Voltooide mensen
In deze tijd van het jaar worden we door de natuur soms verwend met wat elders een ‘Indiaanse zomer’ heet, maar bij ons ‘de zomer van Sint-Maarten’ genoemd wordt, een zonnige en heel zachte periode die volgt op de eerste herfstkoude. Met Allerheiligen viert ook de kerkgemeenschap haar Indiaanse zomer, het feest van de levenden, terwijl het leven stilaan uit de natuur begint te wijken. Bij die levenden horen naar ons aanvoelen ook zij die niet meer bij ons zijn, althans fysiek niet, maar die we des te meer levend in ons hart, onze herinnering en in Gods liefde weten: ouders, kinderen, mannen, vrouwen, vrienden, geburen … Hen allen gedenken wij, gekende en ongekende heiligen, want Allerheiligen nodigt ons uit te geloven dat we allemaal geroepen zijn om geheelde, dat wil zeggen voltooide, mensen te worden.
Voor gelovige mensen ligt hierin onze bestemming.
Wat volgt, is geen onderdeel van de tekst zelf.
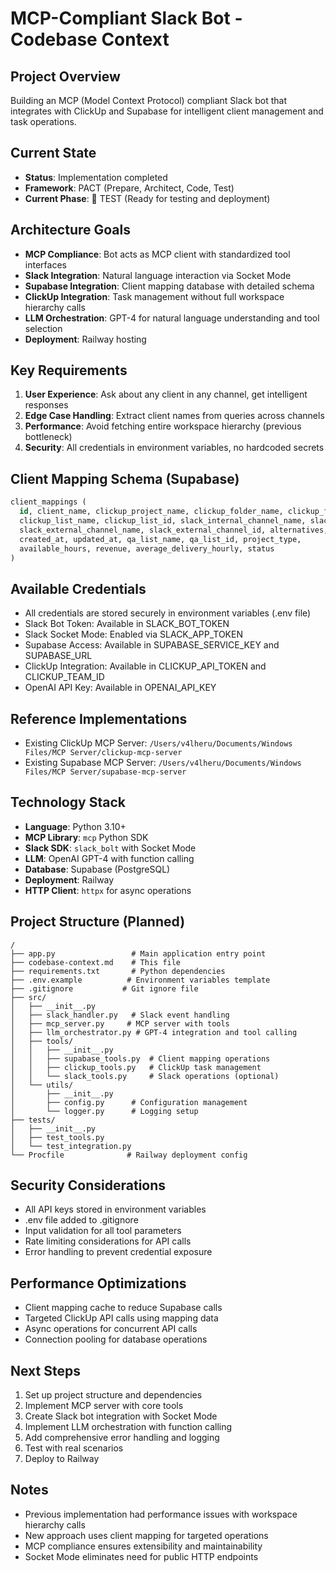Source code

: # MCP-Compliant Slack Bot - Codebase Context

## Project Overview
Building an MCP (Model Context Protocol) compliant Slack bot that integrates with ClickUp and Supabase for intelligent client management and task operations.

## Current State
- **Status**: Implementation completed
- **Framework**: PACT (Prepare, Architect, Code, Test)
- **Current Phase**: 🧪 TEST (Ready for testing and deployment)

## Architecture Goals
- **MCP Compliance**: Bot acts as MCP client with standardized tool interfaces
- **Slack Integration**: Natural language interaction via Socket Mode
- **Supabase Integration**: Client mapping database with detailed schema
- **ClickUp Integration**: Task management without full workspace hierarchy calls
- **LLM Orchestration**: GPT-4 for natural language understanding and tool selection
- **Deployment**: Railway hosting

## Key Requirements
1. **User Experience**: Ask about any client in any channel, get intelligent responses
2. **Edge Case Handling**: Extract client names from queries across channels
3. **Performance**: Avoid fetching entire workspace hierarchy (previous bottleneck)
4. **Security**: All credentials in environment variables, no hardcoded secrets

## Client Mapping Schema (Supabase)
```sql
client_mappings (
  id, client_name, clickup_project_name, clickup_folder_name, clickup_folder_id,
  clickup_list_name, clickup_list_id, slack_internal_channel_name, slack_internal_channel_id,
  slack_external_channel_name, slack_external_channel_id, alternatives, notes,
  created_at, updated_at, qa_list_name, qa_list_id, project_type,
  available_hours, revenue, average_delivery_hourly, status
)
```

## Available Credentials
- All credentials are stored securely in environment variables (.env file)
- Slack Bot Token: Available in SLACK_BOT_TOKEN
- Slack Socket Mode: Enabled via SLACK_APP_TOKEN
- Supabase Access: Available in SUPABASE_SERVICE_KEY and SUPABASE_URL
- ClickUp Integration: Available in CLICKUP_API_TOKEN and CLICKUP_TEAM_ID
- OpenAI API Key: Available in OPENAI_API_KEY

## Reference Implementations
- Existing ClickUp MCP Server: `/Users/v4lheru/Documents/Windows Files/MCP Server/clickup-mcp-server`
- Existing Supabase MCP Server: `/Users/v4lheru/Documents/Windows Files/MCP Server/supabase-mcp-server`

## Technology Stack
- **Language**: Python 3.10+
- **MCP Library**: `mcp` Python SDK
- **Slack SDK**: `slack_bolt` with Socket Mode
- **LLM**: OpenAI GPT-4 with function calling
- **Database**: Supabase (PostgreSQL)
- **Deployment**: Railway
- **HTTP Client**: `httpx` for async operations

## Project Structure (Planned)
```
/
├── app.py                 # Main application entry point
├── codebase-context.md    # This file
├── requirements.txt       # Python dependencies
├── .env.example          # Environment variables template
├── .gitignore           # Git ignore file
├── src/
│   ├── __init__.py
│   ├── slack_handler.py   # Slack event handling
│   ├── mcp_server.py     # MCP server with tools
│   ├── llm_orchestrator.py # GPT-4 integration and tool calling
│   ├── tools/
│   │   ├── __init__.py
│   │   ├── supabase_tools.py  # Client mapping operations
│   │   ├── clickup_tools.py   # ClickUp task management
│   │   └── slack_tools.py     # Slack operations (optional)
│   └── utils/
│       ├── __init__.py
│       ├── config.py      # Configuration management
│       └── logger.py      # Logging setup
├── tests/
│   ├── __init__.py
│   ├── test_tools.py
│   └── test_integration.py
└── Procfile              # Railway deployment config
```

## Security Considerations
- All API keys stored in environment variables
- .env file added to .gitignore
- Input validation for all tool parameters
- Rate limiting considerations for API calls
- Error handling to prevent credential exposure

## Performance Optimizations
- Client mapping cache to reduce Supabase calls
- Targeted ClickUp API calls using mapping data
- Async operations for concurrent API calls
- Connection pooling for database operations

## Next Steps
1. Set up project structure and dependencies
2. Implement MCP server with core tools
3. Create Slack bot integration with Socket Mode
4. Implement LLM orchestration with function calling
5. Add comprehensive error handling and logging
6. Test with real scenarios
7. Deploy to Railway

## Notes
- Previous implementation had performance issues with workspace hierarchy calls
- New approach uses client mapping for targeted operations
- MCP compliance ensures extensibility and maintainability
- Socket Mode eliminates need for public HTTP endpoints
In dat geloof vinden wij de kracht om er te zijn voor elkaar en ons in te zetten voor zoveel wat nog niet heel is in onze wereld van mensen. De oorlogen die her en der woeden, en zelfs niet zo veraf van ons, maar ook de energie- en klimaatcrisis tezamen met de vluchtelingencrisis, drukken ons er telkens met de neus op: veel is nog on-heel, we zitten met de barsten en brokken van zoveel leed, onrecht, ongelijkheid.
Zalig, op weg
Op het feest van Allerheiligen toont de liturgie ons een weg is die we kunnen gaan. Het is de weg van de zaligsprekingen (Matteüs 5,1-12a). Doorheen de eeuwen heeft een menigte van mannen en vrouwen deze weg van de zaligsprekingen gevolgd. Het is de weg van ‘ja’ zeggen tegen het leven, van geloven in beter - tegen alle ongeloof en onwil in. Deze mannen en vrouwen, van vroeger en nu, we noemen ze heiligen, leven volgens wat de wet van het hart en de liefde ons ingeeft. Ze hebben dat op hun eigen manier gedaan. Heilig zijn is niet de weg van de perfectie gaan, maar wel met kleine stappen vooruitgaan en geloven dat het mogelijk is te groeien in goedheid en gegeven zijn.
Zalig is dat. ‘Zalig’ laat zich het best vertalen als ‘op weg’. Op weg jij die tranen schreit of gevoelig bent voor de tranen van een ander. Op weg, ook voor jou is nieuwe geboorte mogelijk, geschenk van leven, nu en in een toekomst die we verhopen, voor ons allen en voor alle lieve mensen die ons zijn voorgegaan. Allerheiligen, feest van leven, ook als veel rondom ons daar niet altijd van spreekt, maar dankzij een God die ons altijd zijn toekomst blijft aanbieden.